Sean “Diddy” Combs entrou com um novo pedido na Justiça para derrubar suas condenações por transporte com intenção de prostituição.
Os advogados dizem que os encontros conhecidos como “freak-offs” consistiam em gravações privadas de conteúdo adulto, realizadas de forma consensual e legal entre adultos.
Eles apresentaram o pedido nesta quinta-feira (31).
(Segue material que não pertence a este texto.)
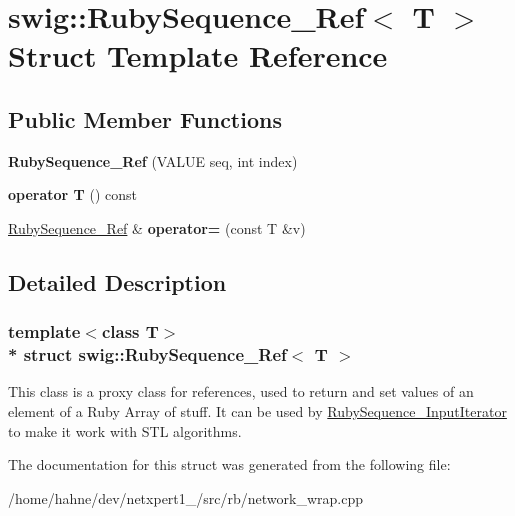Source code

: \hypertarget{structswig_1_1RubySequence__Ref}{}\section{swig\+:\+:Ruby\+Sequence\+\_\+\+Ref$<$ T $>$ Struct Template Reference}
\label{structswig_1_1RubySequence__Ref}
\subsection*{Public Member Functions}
\begin{DoxyCompactItemize}
\item 
{\bfseries Ruby\+Sequence\+\_\+\+Ref} (V\+A\+L\+UE seq, int index)\hypertarget{structswig_1_1RubySequence__Ref_ad1a598572d6dd660d3e9f508c85ac823}{}\label{structswig_1_1RubySequence__Ref_ad1a598572d6dd660d3e9f508c85ac823}

\item 
{\bfseries operator T} () const \hypertarget{structswig_1_1RubySequence__Ref_a113fc0c849980bd2dba15fecee11d8b2}{}\label{structswig_1_1RubySequence__Ref_a113fc0c849980bd2dba15fecee11d8b2}

\item 
\hyperlink{structswig_1_1RubySequence__Ref}{Ruby\+Sequence\+\_\+\+Ref} \& {\bfseries operator=} (const T \&v)\hypertarget{structswig_1_1RubySequence__Ref_a9a73b9d12f2d1e74becdbc333bb3699f}{}\label{structswig_1_1RubySequence__Ref_a9a73b9d12f2d1e74becdbc333bb3699f}

\end{DoxyCompactItemize}


\subsection{Detailed Description}
\subsubsection*{template$<$class T$>$\\*
struct swig\+::\+Ruby\+Sequence\+\_\+\+Ref$<$ T $>$}

This class is a proxy class for references, used to return and set values of an element of a Ruby Array of stuff. It can be used by \hyperlink{structswig_1_1RubySequence__InputIterator}{Ruby\+Sequence\+\_\+\+Input\+Iterator} to make it work with S\+TL algorithms. 

The documentation for this struct was generated from the following file\+:\begin{DoxyCompactItemize}
\item 
/home/hahne/dev/netxpert1\+\_/src/rb/network\+\_\+wrap.\+cpp\end{DoxyCompactItemize}
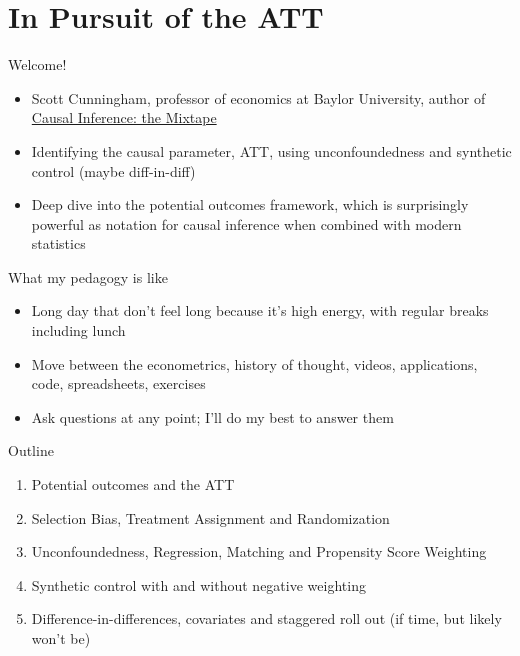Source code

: \documentclass{beamer}
\begin{document}



\section{In Pursuit of the ATT}




\begin{frame}{Welcome!}

  \begin{itemize}
	\item Scott Cunningham, professor of economics at Baylor University, author of \underline{Causal Inference: the Mixtape}
	\item Identifying the causal parameter, ATT, using unconfoundedness and synthetic control (maybe diff-in-diff)
	\item Deep dive into the potential outcomes framework, which is surprisingly powerful as notation for causal inference when combined with modern statistics

  \end{itemize}

\end{frame}



\begin{frame}{What my pedagogy is like}

\begin{itemize}
\item Long day that don't feel long because it's high energy, with regular breaks including lunch
\item Move between the econometrics, history of thought, videos, applications, code, spreadsheets, exercises
\item Ask questions at any point; I'll do my best to answer them
\end{itemize}

\end{frame}



\begin{frame}{Outline}

  \begin{enumerate}
    \item Potential outcomes and the ATT
    \item Selection Bias, Treatment Assignment and Randomization
    \item Unconfoundedness, Regression, Matching and Propensity Score Weighting
    \item Synthetic control with and without negative weighting
    \item Difference-in-differences, covariates and staggered roll out (if time, but likely won't be)
  \end{enumerate}

\end{frame}
\end{document}

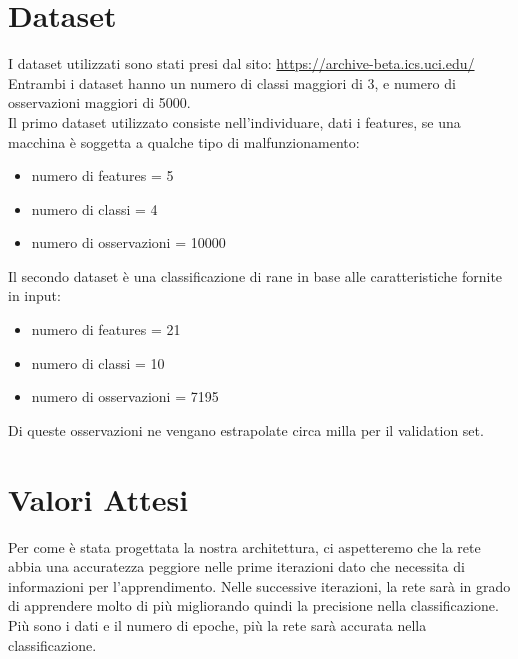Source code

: \documentclass{article}
\begin{document}
    \section{Dataset}\label{sec:dataset}
        I dataset utilizzati sono stati presi dal sito: \href{https://archive-beta.ics.uci.edu/}{https://archive-beta.ics.uci.edu/} \\
        Entrambi i dataset hanno un numero di classi maggiori di 3, e numero di osservazioni maggiori di 5000. \\
        Il primo dataset utilizzato consiste nell'individuare, dati i features, se una macchina è soggetta a qualche tipo di malfunzionamento:
        \begin{itemize}
            \item numero di features = 5
            \item numero di classi = 4
            \item numero di osservazioni = 10000
        \end{itemize}
        Il secondo dataset è una classificazione di rane in base alle caratteristiche fornite in input:
        \begin{itemize}
            \item numero di features = 21
            \item numero di classi = 10
            \item numero di osservazioni = 7195
        \end{itemize}
        Di queste osservazioni ne vengano estrapolate circa milla per il validation set.
    \section{Valori Attesi}\label{sec:valori-attesi}
        Per come è stata progettata la nostra architettura, ci aspetteremo che la rete abbia una accuratezza peggiore nelle prime iterazioni dato che necessita di informazioni per l'apprendimento.
        Nelle successive iterazioni, la rete sarà in grado di apprendere molto di più migliorando quindi la precisione nella classificazione.
        Più sono i dati e il numero di epoche, più la rete sarà accurata nella classificazione.
\end{document}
Segundo a defesa, o governo distorceu a Lei Mann, aplicando uma lei antiga a um caso que, na visão deles, não configura crime.
Além disso, a equipe de Diddy defende que as ações registradas durante os encontros não configuram prostituição, mas representam uma forma de expressão sexual protegida pela Constituição dos Estados Unidos.
De acordo com informações da Billboard, os advogados escreveram: “Sean Combs está preso com base em provas de que ele pagou artistas adultos e acompanhantes do sexo masculino que participaram de atividades sexuais consensuais com as ex-namoradas dele, as quais ele filmou e depois assistiu junto com elas.”
Eles reforçam: “Isso não é prostituição e, se for, a condenação dele é inconstitucional.”
Os representantes legais do artista explicam que ele produzia conteúdo amador para visualização privada. “Ele estava produzindo pornografia amadora para visualização privada posteriormente”, diz a petição.
O documento também destaca: “Trata-se de uma conduta protegida pela Primeira Emenda, que nenhum interesse governamental substancial justifica proibir, já que os filmes mostram adultos voluntariamente participando de atividade consensual.”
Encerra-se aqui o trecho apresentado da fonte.